Thursday, June 13, 2013

Steampunk! An Anthology of Fantastically Rich and Strange Stories, edited by Kelly Link and Gavin J. Grant

This week I decided to review another anthology which contains several short stories and two short comics which all contain various steampunk elements, as you might have guessed from the title. To be entirely fair, a lot of these stories have much stronger steampunk elements than some of the other ones, but as the editors mention in the introduction to this volume, steampunk has evolved into a multifaceted genre united only by the presence of things such as airships and clockwork automatons and the absence of the internal combustion engine. Overall I don't regret reading this anthology, but I have some issues with the relative brevity of some of the stories, and one story kind of bothers me because of the presence of a Manic Pixie Dream Girl, but more on that later.

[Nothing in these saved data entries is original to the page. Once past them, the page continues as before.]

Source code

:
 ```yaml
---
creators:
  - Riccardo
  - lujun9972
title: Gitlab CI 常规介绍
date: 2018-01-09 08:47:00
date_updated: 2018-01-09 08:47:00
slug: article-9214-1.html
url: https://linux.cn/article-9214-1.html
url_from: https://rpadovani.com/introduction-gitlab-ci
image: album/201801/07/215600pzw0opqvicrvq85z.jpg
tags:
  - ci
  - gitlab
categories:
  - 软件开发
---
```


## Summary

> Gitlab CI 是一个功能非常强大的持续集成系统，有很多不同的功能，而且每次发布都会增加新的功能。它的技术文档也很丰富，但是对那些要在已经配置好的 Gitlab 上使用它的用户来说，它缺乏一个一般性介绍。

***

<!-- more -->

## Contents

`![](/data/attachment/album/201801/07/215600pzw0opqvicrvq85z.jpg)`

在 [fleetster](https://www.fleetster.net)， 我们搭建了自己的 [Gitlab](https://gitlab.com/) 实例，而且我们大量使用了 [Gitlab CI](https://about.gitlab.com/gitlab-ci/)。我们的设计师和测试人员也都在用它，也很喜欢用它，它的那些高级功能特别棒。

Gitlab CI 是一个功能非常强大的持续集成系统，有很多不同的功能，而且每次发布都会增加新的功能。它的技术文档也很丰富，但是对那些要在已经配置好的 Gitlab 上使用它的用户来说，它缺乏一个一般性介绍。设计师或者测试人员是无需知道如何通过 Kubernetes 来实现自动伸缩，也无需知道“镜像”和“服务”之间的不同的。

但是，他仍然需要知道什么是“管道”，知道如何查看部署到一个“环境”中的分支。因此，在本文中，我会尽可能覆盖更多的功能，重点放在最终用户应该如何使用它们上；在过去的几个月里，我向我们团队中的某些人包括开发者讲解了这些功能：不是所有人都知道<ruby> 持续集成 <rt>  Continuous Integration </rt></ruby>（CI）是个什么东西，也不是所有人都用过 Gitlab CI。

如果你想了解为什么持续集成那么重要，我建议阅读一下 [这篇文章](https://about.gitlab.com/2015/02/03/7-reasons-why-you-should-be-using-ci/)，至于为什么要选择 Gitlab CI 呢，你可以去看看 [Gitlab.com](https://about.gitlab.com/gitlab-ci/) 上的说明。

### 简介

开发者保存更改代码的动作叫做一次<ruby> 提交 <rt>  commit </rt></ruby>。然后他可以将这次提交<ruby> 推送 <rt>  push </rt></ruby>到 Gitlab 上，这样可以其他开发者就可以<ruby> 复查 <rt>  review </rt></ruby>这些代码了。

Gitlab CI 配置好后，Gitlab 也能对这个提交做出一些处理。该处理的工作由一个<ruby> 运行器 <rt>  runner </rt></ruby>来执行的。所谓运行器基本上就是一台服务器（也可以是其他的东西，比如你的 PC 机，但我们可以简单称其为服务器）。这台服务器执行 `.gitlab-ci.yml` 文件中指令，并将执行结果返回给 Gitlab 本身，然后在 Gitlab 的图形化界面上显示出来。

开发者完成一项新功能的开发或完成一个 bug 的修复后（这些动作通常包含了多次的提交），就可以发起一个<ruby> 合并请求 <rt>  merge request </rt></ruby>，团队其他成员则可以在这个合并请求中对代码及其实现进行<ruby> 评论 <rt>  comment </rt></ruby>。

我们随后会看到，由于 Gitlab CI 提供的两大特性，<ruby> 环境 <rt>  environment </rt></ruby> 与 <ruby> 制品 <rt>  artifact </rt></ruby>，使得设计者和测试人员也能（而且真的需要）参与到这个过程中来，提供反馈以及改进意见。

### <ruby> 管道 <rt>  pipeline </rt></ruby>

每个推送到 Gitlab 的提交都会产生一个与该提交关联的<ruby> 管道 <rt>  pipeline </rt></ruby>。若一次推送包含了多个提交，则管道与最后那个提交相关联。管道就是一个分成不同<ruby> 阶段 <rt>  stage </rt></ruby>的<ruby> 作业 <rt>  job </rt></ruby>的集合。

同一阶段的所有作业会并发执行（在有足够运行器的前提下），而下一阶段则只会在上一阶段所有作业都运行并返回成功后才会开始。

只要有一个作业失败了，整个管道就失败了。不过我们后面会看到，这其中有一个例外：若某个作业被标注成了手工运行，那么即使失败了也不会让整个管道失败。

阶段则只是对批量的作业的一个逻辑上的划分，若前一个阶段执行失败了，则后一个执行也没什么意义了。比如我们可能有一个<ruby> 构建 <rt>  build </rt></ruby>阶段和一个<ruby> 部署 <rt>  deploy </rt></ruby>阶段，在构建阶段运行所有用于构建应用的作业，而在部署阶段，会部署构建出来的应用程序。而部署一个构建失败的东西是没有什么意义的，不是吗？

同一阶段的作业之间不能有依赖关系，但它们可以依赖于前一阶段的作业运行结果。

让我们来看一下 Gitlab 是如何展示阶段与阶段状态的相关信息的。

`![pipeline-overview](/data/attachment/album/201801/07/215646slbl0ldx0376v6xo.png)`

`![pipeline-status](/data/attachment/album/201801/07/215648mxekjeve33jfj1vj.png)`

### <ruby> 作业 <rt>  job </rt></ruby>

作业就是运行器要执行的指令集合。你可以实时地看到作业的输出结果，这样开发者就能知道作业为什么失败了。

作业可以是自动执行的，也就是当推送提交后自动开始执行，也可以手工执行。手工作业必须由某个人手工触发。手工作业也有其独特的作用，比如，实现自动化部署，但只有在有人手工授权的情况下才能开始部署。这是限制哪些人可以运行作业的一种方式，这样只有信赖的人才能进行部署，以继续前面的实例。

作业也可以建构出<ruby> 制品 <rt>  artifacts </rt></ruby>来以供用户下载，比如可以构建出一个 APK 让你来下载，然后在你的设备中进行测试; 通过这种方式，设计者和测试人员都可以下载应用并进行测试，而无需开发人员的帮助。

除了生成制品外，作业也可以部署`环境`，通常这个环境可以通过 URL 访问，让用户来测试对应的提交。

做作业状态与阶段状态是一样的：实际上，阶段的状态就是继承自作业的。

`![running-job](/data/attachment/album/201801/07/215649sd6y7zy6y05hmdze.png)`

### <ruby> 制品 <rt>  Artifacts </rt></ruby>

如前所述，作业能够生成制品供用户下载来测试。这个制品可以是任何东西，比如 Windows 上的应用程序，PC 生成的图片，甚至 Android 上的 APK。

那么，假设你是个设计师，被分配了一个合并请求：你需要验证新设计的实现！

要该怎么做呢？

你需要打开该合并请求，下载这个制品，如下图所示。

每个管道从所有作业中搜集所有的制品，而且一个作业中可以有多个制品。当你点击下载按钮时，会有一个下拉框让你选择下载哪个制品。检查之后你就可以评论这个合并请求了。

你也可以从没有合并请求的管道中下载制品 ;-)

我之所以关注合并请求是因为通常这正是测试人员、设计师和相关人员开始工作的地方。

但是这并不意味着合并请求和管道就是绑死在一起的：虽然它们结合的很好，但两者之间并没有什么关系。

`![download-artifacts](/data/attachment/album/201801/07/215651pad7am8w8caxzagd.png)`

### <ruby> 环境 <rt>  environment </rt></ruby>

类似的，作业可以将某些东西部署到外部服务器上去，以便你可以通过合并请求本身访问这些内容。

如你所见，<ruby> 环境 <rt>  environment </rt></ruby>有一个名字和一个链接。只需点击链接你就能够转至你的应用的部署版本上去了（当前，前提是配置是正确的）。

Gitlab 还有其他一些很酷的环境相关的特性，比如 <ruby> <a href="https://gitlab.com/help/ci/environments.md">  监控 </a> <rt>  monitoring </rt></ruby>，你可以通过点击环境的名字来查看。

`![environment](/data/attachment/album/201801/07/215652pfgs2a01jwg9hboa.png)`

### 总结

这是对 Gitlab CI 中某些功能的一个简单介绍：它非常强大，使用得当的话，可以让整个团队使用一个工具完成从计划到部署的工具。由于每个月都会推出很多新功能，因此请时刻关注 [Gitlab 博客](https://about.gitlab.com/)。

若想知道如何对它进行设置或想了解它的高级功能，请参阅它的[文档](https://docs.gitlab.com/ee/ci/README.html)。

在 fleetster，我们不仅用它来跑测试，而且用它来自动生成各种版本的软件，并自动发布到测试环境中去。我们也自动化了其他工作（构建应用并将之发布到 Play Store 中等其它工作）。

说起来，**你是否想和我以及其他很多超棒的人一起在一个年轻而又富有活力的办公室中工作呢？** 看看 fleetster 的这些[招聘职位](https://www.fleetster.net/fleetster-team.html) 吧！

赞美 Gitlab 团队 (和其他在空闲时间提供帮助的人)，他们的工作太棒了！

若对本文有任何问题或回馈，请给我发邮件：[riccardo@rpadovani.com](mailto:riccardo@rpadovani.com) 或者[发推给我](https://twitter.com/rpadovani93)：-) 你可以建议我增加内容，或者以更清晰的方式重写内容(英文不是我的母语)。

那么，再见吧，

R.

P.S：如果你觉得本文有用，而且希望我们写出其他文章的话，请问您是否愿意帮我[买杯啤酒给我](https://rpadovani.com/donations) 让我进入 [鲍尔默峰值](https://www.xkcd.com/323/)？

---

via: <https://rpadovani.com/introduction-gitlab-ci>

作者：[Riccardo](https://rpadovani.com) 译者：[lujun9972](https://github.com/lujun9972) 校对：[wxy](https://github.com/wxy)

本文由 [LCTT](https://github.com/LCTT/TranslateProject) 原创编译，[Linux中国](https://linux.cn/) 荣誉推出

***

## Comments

As I mentioned, my biggest issue was the relative brevity of some stories and the fact that they set up a large world with interesting comics, but provide only the barest glimpse of these fantastic worlds. A really good example is the story Finishing School g(actually one of the two comics) which gives the origin story of Gwendoline Byrne, which was a really fun adventure and made me want to learn more about Gwen Byrne and her fantastic adventures in her flying machine because it sounds like a really cool story. The problem is that this story happens well after Gwen has become famous and an old schoolmate of hers is telling Gwen's origin story to us, the audience, assuming we know who Gwen Byrne is. While it's a really great origin story for what I think might be a really cool character, it's just an origin story and we don't get to see all the stuff that comes afterwards. Other stories like Some Fortunate Future Day and Nowhere Fast set up a much larger conflict and a very deep backstory to the world that, unfortunately, are much more interesting than the much smaller conflict contained within the story. It just leaves me wishing for more knowledge about the world and the larger conflicts.

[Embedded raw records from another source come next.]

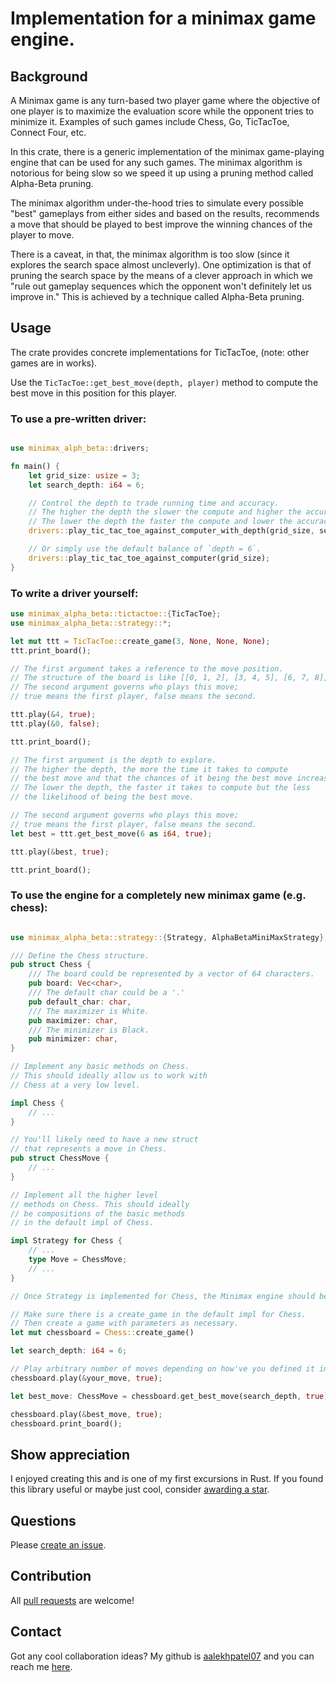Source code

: # Implementation for a minimax game engine.

## Background

A Minimax game is any turn-based two player game where the objective of
one player is to maximize the evaluation score while the opponent
tries to minimize it. Examples of such games include Chess, Go, TicTacToe, Connect Four, etc.

In this crate, there is a generic implementation of the minimax game-playing engine that can be used for any such games. The minimax algorithm is notorious for being slow so we speed it up using a pruning method called Alpha-Beta pruning.

The minimax algorithm under-the-hood tries to simulate every possible "best" gameplays from either sides and based on the results, recommends a move that should be played to best improve the winning chances of the player to move.

There is a caveat, in that, the minimax algorithm is too slow (since it explores the search space almost uncleverly). One optimization is that of pruning the search space by the means of a clever approach in which we "rule out gameplay sequences which the opponent won't definitely let us improve in." This is achieved by a technique called Alpha-Beta pruning.

## Usage

The crate provides concrete implementations for TicTacToe, (note: other games are in works).

Use the `TicTacToe::get_best_move(depth, player)` method to compute the best move in this position for this player.

### To use a pre-written driver:

```rust

use minimax_alph_beta::drivers;

fn main() {
    let grid_size: usize = 3;
    let search_depth: i64 = 6;

    // Control the depth to trade running time and accuracy.
    // The higher the depth the slower the compute and higher the accuracy.
    // The lower the depth the faster the compute and lower the accuracy.
    drivers::play_tic_tac_toe_against_computer_with_depth(grid_size, search_depth);

    // Or simply use the default balance of `depth = 6`.
    drivers::play_tic_tac_toe_against_computer(grid_size);
}
```

### To write a driver yourself:

```rust
use minimax_alpha_beta::tictactoe::{TicTacToe};
use minimax_alpha_beta::strategy::*;

let mut ttt = TicTacToe::create_game(3, None, None, None);
ttt.print_board();

// The first argument takes a reference to the move position.
// The structure of the board is like [[0, 1, 2], [3, 4, 5], [6, 7, 8]].
// The second argument governs who plays this move;
// true means the first player, false means the second.

ttt.play(&4, true);
ttt.play(&0, false);

ttt.print_board();

// The first argument is the depth to explore.
// The higher the depth, the more the time it takes to compute
// the best move and that the chances of it being the best move increase.
// The lower the depth, the faster it takes to compute but the less
// the likelihood of being the best move.

// The second argument governs who plays this move;
// true means the first player, false means the second.
let best = ttt.get_best_move(6 as i64, true);

ttt.play(&best, true);

ttt.print_board();

```

### To use the engine for a completely new minimax game (e.g. chess):

```rust

use minimax_alpha_beta::strategy::{Strategy, AlphaBetaMiniMaxStrategy};

/// Define the Chess structure.
pub struct Chess {
    /// The board could be represented by a vector of 64 characters.
    pub board: Vec<char>,
    /// The default char could be a '.'
    pub default_char: char,
    /// The maximizer is White.
    pub maximizer: char,
    /// The minimizer is Black.
    pub minimizer: char,
}

// Implement any basic methods on Chess.
// This should ideally allow us to work with
// Chess at a very low level.

impl Chess {
    // ...
}

// You'll likely need to have a new struct
// that represents a move in Chess.
pub struct ChessMove {
    // ...
}

// Implement all the higher level
// methods on Chess. This should ideally
// be compositions of the basic methods
// in the default impl of Chess.

impl Strategy for Chess {
    // ...
    type Move = ChessMove;
    // ...
}

// Once Strategy is implemented for Chess, the Minimax engine should be ready to use!

// Make sure there is a create_game in the default impl for Chess.
// Then create a game with parameters as necessary.
let mut chessboard = Chess::create_game()

let search_depth: i64 = 6;

// Play arbitrary number of moves depending on how've you defined it in the default impl.
chessboard.play(&your_move, true);

let best_move: ChessMove = chessboard.get_best_move(search_depth, true);

chessboard.play(&best_move, true);
chessboard.print_board();
```

## Show appreciation

I enjoyed creating this and is one of my first excursions in Rust.
If you found this library useful or maybe just cool, consider [awarding a star](https://www.github.com/aalekhpatel07/minimax).

## Questions

Please [create an issue](https://www.github.com/aalekhpatel07/minimax/issues).

## Contribution

All [pull requests](https://www.github.com/aalekhpatel07/minimax/pull) are welcome!


## Contact

Got any cool collaboration ideas? My github is [aalekhpatel07](https://www.github.com/aalekhpatel07) and you can reach me [here](mailto:itsme@aalekhpatel.com).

The Manic Pixie Dream Girl which I mentioned was in the story Steam Girl, which I enjoyed but at the same time it bothered me. It's set in our "normal" world but is about two high schoolers who bond over stories that the female lead makes up about Steam Girl, a sort of alter ego that goes on fantastic adventures across space. The issue I had with this story was that the female really hit all the checklists for the Manic Pixie Dream Girl, in that she is an oddball who meets a plain, unassuming guy and through her awkward differences from us normals she teaches him to have a more optimistic outlook on life. The problem with this trope is as cute as it is, and I admit that I'm a sucker for it, the trope isn't real and it provides an unrealistic expectation regarding human relationships. Hopefully I can explain this topic further in a lecture, but there are people much more eloquent than I who have tackled this trope before.

As with other anthologies I've read I don't want to give too much away because there are some pretty good stories in here, despite my issues. If you're looking to explore the genre of steampunk and its modern, multifaceted nature, this would definitely be a good place to start.